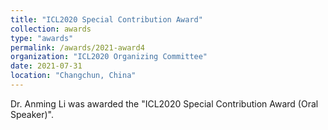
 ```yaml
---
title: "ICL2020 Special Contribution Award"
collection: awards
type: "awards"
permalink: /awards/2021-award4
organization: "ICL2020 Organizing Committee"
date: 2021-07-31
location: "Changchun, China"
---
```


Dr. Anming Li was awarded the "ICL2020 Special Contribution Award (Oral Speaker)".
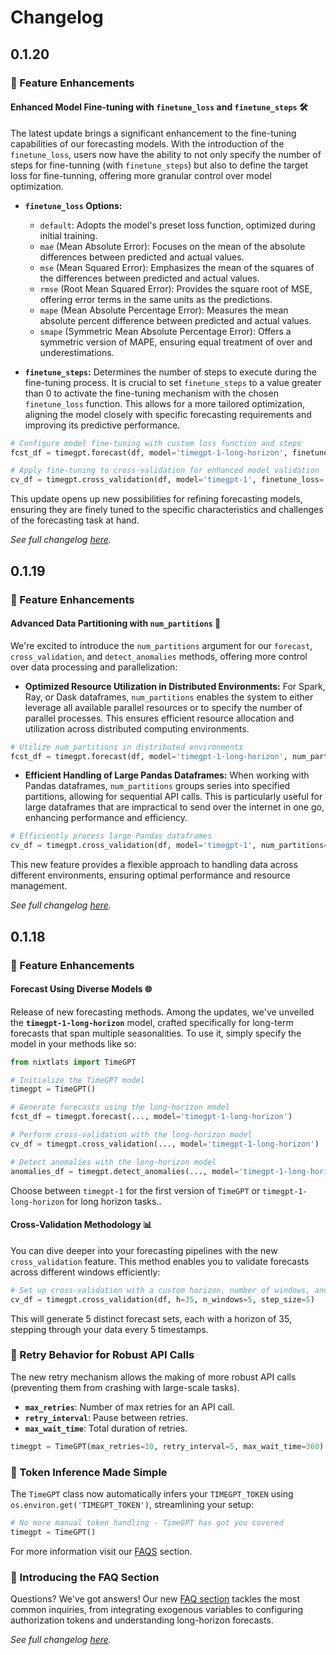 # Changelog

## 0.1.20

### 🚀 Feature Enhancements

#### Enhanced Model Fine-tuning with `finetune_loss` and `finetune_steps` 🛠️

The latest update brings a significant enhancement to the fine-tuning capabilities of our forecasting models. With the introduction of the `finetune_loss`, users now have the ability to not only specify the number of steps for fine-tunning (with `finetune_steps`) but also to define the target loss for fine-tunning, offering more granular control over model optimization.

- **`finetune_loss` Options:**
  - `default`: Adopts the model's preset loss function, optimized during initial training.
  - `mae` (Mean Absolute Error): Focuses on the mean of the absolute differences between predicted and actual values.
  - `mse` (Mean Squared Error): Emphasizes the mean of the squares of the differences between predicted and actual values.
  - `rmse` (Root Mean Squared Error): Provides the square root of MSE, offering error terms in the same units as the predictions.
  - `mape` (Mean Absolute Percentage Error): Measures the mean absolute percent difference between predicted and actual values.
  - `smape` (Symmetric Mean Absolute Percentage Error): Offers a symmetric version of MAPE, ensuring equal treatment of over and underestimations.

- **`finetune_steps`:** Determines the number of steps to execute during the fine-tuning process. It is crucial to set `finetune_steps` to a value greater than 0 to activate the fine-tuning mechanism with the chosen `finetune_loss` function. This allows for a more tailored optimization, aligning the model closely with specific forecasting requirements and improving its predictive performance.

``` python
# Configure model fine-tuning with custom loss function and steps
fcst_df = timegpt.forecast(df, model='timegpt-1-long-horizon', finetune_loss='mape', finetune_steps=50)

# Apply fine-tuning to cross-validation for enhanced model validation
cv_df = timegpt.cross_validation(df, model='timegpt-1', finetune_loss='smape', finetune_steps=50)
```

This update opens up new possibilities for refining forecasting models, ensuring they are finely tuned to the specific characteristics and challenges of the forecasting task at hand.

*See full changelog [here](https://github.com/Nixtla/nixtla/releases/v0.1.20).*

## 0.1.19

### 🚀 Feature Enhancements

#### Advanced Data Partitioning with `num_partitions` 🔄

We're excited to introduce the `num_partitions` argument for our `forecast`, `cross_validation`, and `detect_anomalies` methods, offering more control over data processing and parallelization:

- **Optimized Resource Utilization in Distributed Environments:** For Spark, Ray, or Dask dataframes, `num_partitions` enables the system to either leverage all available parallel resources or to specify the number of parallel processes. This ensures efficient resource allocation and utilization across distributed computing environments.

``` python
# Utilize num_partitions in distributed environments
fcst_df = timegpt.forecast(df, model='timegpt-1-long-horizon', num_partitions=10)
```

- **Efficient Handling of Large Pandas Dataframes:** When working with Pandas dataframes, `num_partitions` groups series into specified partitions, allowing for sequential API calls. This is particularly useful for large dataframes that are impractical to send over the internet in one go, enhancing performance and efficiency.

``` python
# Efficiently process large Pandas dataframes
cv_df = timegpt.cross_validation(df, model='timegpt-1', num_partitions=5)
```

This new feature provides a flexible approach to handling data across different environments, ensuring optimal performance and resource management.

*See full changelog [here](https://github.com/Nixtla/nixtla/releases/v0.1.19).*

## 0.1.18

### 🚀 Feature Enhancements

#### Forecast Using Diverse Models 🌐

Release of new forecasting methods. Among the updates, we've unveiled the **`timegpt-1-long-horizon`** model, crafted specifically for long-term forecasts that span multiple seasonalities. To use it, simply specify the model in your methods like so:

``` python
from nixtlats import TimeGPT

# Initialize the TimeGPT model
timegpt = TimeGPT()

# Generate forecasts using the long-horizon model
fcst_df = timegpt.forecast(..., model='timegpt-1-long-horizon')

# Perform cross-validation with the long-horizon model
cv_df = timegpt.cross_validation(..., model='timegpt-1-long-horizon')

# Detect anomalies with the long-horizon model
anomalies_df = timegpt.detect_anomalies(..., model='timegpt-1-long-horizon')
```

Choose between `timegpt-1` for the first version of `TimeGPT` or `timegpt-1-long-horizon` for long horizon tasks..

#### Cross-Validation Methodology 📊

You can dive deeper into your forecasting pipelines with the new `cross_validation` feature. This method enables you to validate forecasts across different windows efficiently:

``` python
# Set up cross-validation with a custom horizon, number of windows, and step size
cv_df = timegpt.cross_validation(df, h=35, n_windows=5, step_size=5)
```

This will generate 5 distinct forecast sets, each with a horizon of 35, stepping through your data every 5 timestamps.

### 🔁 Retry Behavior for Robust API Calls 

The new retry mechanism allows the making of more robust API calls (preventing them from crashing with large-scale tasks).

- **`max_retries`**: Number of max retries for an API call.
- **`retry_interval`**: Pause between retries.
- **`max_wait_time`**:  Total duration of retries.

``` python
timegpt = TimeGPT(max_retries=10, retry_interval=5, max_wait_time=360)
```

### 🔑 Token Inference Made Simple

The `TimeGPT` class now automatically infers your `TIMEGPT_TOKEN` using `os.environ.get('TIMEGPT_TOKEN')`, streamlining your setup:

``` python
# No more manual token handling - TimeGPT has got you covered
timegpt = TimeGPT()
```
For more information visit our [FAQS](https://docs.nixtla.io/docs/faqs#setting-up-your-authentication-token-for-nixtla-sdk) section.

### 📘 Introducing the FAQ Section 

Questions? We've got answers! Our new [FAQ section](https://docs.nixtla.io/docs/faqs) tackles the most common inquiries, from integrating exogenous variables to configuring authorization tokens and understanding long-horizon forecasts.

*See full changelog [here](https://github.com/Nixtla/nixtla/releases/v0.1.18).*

_ACTIVITY_. Your task is to repeat the listing exactly while omitting its pictures.

_SOLUTION FOR THIS PROBLEM_.
 ```yaml
---
title: "ICL2020 Special Contribution Award"
collection: awards
type: "awards"
permalink: /awards/2021-award4
organization: "ICL2020 Organizing Committee"
date: 2021-07-31
location: "Changchun, China"
---
```


Dr. Anming Li was awarded the "ICL2020 Special Contribution Award (Oral Speaker)".
 # Changelog

## 0.1.20

### 🚀 Feature Enhancements

#### Enhanced Model Fine-tuning with `finetune_loss` and `finetune_steps` 🛠️

The latest update brings a significant enhancement to the fine-tuning capabilities of our forecasting models. With the introduction of the `finetune_loss`, users now have the ability to not only specify the number of steps for fine-tunning (with `finetune_steps`) but also to define the target loss for fine-tunning, offering more granular control over model optimization.

- **`finetune_loss` Options:**
  - `default`: Adopts the model's preset loss function, optimized during initial training.
  - `mae` (Mean Absolute Error): Focuses on the mean of the absolute differences between predicted and actual values.
  - `mse` (Mean Squared Error): Emphasizes the mean of the squares of the differences between predicted and actual values.
  - `rmse` (Root Mean Squared Error): Provides the square root of MSE, offering error terms in the same units as the predictions.
  - `mape` (Mean Absolute Percentage Error): Measures the mean absolute percent difference between predicted and actual values.
  - `smape` (Symmetric Mean Absolute Percentage Error): Offers a symmetric version of MAPE, ensuring equal treatment of over and underestimations.

- **`finetune_steps`:** Determines the number of steps to execute during the fine-tuning process. It is crucial to set `finetune_steps` to a value greater than 0 to activate the fine-tuning mechanism with the chosen `finetune_loss` function. This allows for a more tailored optimization, aligning the model closely with specific forecasting requirements and improving its predictive performance.

``` python
# Configure model fine-tuning with custom loss function and steps
fcst_df = timegpt.forecast(df, model='timegpt-1-long-horizon', finetune_loss='mape', finetune_steps=50)

# Apply fine-tuning to cross-validation for enhanced model validation
cv_df = timegpt.cross_validation(df, model='timegpt-1', finetune_loss='smape', finetune_steps=50)
```

This update opens up new possibilities for refining forecasting models, ensuring they are finely tuned to the specific characteristics and challenges of the forecasting task at hand.

*See full changelog [here](https://github.com/Nixtla/nixtla/releases/v0.1.20).*

## 0.1.19

### 🚀 Feature Enhancements

#### Advanced Data Partitioning with `num_partitions` 🔄

We're excited to introduce the `num_partitions` argument for our `forecast`, `cross_validation`, and `detect_anomalies` methods, offering more control over data processing and parallelization:

- **Optimized Resource Utilization in Distributed Environments:** For Spark, Ray, or Dask dataframes, `num_partitions` enables the system to either leverage all available parallel resources or to specify the number of parallel processes. This ensures efficient resource allocation and utilization across distributed computing environments.

``` python
# Utilize num_partitions in distributed environments
fcst_df = timegpt.forecast(df, model='timegpt-1-long-horizon', num_partitions=10)
```

- **Efficient Handling of Large Pandas Dataframes:** When working with Pandas dataframes, `num_partitions` groups series into specified partitions, allowing for sequential API calls. This is particularly useful for large dataframes that are impractical to send over the internet in one go, enhancing performance and efficiency.

``` python
# Efficiently process large Pandas dataframes
cv_df = timegpt.cross_validation(df, model='timegpt-1', num_partitions=5)
```

This new feature provides a flexible approach to handling data across different environments, ensuring optimal performance and resource management.

*See full changelog [here](https://github.com/Nixtla/nixtla/releases/v0.1.19).*

## 0.1.18

### 🚀 Feature Enhancements

#### Forecast Using Diverse Models 🌐

Release of new forecasting methods. Among the updates, we've unveiled the **`timegpt-1-long-horizon`** model, crafted specifically for long-term forecasts that span multiple seasonalities. To use it, simply specify the model in your methods like so:

``` python
from nixtlats import TimeGPT

# Initialize the TimeGPT model
timegpt = TimeGPT()

# Generate forecasts using the long-horizon model
fcst_df = timegpt.forecast(..., model='timegpt-1-long-horizon')

# Perform cross-validation with the long-horizon model
cv_df = timegpt.cross_validation(..., model='timegpt-1-long-horizon')

# Detect anomalies with the long-horizon model
anomalies_df = timegpt.detect_anomalies(..., model='timegpt-1-long-horizon')
```

Choose between `timegpt-1` for the first version of `TimeGPT` or `timegpt-1-long-horizon` for long horizon tasks..

#### Cross-Validation Methodology 📊

You can dive deeper into your forecasting pipelines with the new `cross_validation` feature. This method enables you to validate forecasts across different windows efficiently:

``` python
# Set up cross-validation with a custom horizon, number of windows, and step size
cv_df = timegpt.cross_validation(df, h=35, n_windows=5, step_size=5)
```

This will generate 5 distinct forecast sets, each with a horizon of 35, stepping through your data every 5 timestamps.

### 🔁 Retry Behavior for Robust API Calls 

The new retry mechanism allows the making of more robust API calls (preventing them from crashing with large-scale tasks).

- **`max_retries`**: Number of max retries for an API call.
- **`retry_interval`**: Pause between retries.
- **`max_wait_time`**:  Total duration of retries.

``` python
timegpt = TimeGPT(max_retries=10, retry_interval=5, max_wait_time=360)
```

### 🔑 Token Inference Made Simple

The `TimeGPT` class now automatically infers your `TIMEGPT_TOKEN` using `os.environ.get('TIMEGPT_TOKEN')`, streamlining your setup:

``` python
# No more manual token handling - TimeGPT has got you covered
timegpt = TimeGPT()
```
For more information visit our [FAQS](https://docs.nixtla.io/docs/faqs#setting-up-your-authentication-token-for-nixtla-sdk) section.

### 📘 Introducing the FAQ Section 

Questions? We've got answers! Our new [FAQ section](https://docs.nixtla.io/docs/faqs) tackles the most common inquiries, from integrating exogenous variables to configuring authorization tokens and understanding long-horizon forecasts.

*See full changelog [here](https://github.com/Nixtla/nixtla/releases/v0.1.18).*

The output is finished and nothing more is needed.